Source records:
==========

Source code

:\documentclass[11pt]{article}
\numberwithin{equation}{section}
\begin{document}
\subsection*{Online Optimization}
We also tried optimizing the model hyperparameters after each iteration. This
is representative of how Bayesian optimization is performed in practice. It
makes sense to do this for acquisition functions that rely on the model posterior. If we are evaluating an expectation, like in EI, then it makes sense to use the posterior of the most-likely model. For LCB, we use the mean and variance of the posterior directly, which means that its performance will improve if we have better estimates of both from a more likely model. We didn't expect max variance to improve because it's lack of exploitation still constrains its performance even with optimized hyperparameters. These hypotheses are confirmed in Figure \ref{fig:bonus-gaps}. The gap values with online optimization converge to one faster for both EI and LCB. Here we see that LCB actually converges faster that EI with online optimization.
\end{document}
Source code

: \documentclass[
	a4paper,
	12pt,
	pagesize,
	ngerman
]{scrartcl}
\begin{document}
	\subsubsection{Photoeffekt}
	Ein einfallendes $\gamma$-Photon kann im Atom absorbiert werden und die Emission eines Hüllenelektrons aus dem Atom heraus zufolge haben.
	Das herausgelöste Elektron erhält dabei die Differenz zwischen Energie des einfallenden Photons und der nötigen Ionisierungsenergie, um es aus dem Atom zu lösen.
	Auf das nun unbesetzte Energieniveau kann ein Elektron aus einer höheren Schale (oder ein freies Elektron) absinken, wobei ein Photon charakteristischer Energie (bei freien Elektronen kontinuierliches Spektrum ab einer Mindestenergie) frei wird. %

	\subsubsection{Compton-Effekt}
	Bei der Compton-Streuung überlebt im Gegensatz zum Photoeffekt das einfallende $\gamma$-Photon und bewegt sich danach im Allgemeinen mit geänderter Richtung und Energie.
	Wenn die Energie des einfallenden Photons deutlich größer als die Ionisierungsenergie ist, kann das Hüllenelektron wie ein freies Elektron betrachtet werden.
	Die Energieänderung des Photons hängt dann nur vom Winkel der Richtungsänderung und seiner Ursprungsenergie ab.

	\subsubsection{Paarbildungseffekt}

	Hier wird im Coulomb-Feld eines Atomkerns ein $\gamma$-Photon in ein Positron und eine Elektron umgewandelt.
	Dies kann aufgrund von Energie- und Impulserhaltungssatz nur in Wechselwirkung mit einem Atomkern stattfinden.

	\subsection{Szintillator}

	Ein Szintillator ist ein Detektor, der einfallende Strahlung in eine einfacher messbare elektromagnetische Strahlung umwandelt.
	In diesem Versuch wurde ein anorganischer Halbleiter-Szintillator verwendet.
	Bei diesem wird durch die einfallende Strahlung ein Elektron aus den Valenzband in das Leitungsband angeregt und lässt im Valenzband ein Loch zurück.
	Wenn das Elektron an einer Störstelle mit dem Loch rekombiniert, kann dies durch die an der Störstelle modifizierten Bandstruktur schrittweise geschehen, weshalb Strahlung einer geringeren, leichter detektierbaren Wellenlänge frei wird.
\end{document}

==========

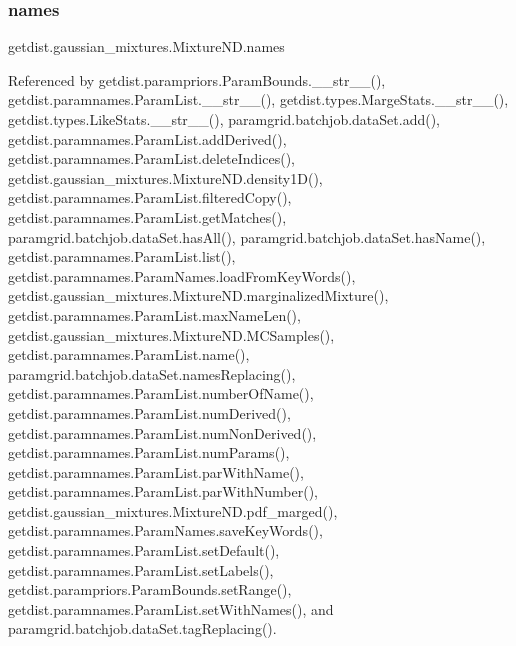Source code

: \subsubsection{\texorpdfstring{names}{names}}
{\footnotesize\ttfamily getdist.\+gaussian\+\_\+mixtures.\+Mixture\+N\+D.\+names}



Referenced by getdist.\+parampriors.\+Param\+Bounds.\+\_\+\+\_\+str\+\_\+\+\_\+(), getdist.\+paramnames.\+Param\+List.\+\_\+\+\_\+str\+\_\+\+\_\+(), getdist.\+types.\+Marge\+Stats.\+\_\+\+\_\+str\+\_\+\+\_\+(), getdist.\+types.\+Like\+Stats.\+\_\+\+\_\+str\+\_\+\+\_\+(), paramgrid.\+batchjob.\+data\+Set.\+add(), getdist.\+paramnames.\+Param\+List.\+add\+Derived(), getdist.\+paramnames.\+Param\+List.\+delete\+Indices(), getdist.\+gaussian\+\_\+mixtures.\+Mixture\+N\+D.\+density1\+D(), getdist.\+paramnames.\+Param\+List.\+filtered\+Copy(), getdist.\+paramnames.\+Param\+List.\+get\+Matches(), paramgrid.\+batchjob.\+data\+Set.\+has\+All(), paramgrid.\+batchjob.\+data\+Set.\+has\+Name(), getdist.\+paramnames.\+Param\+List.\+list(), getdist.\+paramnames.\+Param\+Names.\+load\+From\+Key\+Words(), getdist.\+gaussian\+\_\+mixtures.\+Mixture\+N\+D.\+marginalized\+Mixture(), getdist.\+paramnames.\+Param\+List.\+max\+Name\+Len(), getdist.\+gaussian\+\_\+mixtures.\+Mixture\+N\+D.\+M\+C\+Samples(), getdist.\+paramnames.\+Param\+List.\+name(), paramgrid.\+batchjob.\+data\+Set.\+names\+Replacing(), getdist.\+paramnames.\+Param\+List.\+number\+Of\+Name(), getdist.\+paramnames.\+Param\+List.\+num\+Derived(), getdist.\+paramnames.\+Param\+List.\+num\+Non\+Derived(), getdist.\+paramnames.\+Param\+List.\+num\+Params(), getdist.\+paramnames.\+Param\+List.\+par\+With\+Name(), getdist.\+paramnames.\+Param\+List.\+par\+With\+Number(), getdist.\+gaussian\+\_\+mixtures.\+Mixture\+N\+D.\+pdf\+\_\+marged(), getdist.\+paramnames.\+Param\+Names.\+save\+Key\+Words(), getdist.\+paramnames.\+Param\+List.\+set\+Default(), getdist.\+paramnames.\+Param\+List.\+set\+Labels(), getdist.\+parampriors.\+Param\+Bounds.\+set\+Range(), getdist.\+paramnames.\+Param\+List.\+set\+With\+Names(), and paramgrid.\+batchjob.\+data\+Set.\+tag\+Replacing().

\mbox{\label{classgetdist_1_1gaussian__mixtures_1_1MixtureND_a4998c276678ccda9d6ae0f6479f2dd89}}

==========

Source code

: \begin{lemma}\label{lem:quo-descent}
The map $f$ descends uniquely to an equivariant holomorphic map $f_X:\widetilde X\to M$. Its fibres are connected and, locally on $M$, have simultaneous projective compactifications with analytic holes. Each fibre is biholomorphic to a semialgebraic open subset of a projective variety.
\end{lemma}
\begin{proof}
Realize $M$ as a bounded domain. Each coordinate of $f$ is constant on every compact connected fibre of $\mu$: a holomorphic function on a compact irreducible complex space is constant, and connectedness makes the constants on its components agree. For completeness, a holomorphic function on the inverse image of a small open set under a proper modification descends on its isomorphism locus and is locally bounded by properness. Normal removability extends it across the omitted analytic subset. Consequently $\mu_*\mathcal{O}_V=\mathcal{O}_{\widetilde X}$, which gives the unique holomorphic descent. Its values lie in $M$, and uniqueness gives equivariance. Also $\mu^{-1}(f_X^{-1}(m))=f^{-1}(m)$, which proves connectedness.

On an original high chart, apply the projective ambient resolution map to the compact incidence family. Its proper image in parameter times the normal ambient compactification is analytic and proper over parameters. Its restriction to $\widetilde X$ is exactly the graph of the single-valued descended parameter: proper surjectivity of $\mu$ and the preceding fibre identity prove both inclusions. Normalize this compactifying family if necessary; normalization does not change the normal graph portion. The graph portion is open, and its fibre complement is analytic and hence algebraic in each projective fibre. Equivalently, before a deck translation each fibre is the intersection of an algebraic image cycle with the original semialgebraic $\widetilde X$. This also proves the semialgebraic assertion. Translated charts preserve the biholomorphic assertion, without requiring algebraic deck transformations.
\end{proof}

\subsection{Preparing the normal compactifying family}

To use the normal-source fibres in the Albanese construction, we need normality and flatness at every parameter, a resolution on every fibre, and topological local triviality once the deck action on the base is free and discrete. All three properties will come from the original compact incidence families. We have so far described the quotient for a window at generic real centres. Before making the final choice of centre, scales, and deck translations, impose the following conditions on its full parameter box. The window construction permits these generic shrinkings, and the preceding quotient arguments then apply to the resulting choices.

==========

§ ACTIVITY:
Give the number of lines in the entries above that include the string "Loch". Write nothing but that number.

§ TASK RESPONSE:
2